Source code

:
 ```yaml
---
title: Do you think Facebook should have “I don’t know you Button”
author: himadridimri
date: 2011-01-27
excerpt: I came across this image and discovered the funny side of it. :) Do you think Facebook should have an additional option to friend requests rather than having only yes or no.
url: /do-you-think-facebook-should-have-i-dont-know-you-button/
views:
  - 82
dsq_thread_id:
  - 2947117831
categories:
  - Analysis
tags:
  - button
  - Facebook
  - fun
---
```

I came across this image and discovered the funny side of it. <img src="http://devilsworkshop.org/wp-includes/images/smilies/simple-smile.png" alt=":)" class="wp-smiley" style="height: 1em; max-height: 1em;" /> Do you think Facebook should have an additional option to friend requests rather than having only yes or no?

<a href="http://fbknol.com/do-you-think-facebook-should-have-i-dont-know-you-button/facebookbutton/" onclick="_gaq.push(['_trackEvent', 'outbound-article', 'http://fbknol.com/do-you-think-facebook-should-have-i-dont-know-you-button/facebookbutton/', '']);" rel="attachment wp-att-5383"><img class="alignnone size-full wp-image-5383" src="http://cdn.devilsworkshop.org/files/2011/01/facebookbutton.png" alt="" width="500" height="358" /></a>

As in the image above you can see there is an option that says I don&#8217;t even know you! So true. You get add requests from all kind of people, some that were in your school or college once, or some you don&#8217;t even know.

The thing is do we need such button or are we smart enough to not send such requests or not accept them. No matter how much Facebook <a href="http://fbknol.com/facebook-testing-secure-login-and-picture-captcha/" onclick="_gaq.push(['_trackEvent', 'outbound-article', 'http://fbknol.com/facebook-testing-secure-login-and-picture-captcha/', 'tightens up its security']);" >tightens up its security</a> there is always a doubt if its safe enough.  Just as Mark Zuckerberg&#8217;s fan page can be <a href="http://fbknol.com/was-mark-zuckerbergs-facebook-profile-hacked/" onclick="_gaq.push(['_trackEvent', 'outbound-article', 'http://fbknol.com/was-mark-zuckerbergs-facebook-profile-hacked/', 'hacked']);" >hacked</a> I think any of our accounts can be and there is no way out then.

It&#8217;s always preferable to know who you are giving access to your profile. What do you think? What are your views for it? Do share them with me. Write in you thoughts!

§ §

> **Problem requirements**:
When a line above contains the string "only", copy that line.

> **Response to the exercise**:
excerpt: I came across this image and discovered the funny side of it. :) Do you think Facebook should have an additional option to friend requests rather than having only yes or no.
I came across this image and discovered the funny side of it. <img src="http://devilsworkshop.org/wp-includes/images/smilies/simple-smile.png" alt=":)" class="wp-smiley" style="height: 1em; max-height: 1em;" /> Do you think Facebook should have an additional option to friend requests rather than having only yes or no?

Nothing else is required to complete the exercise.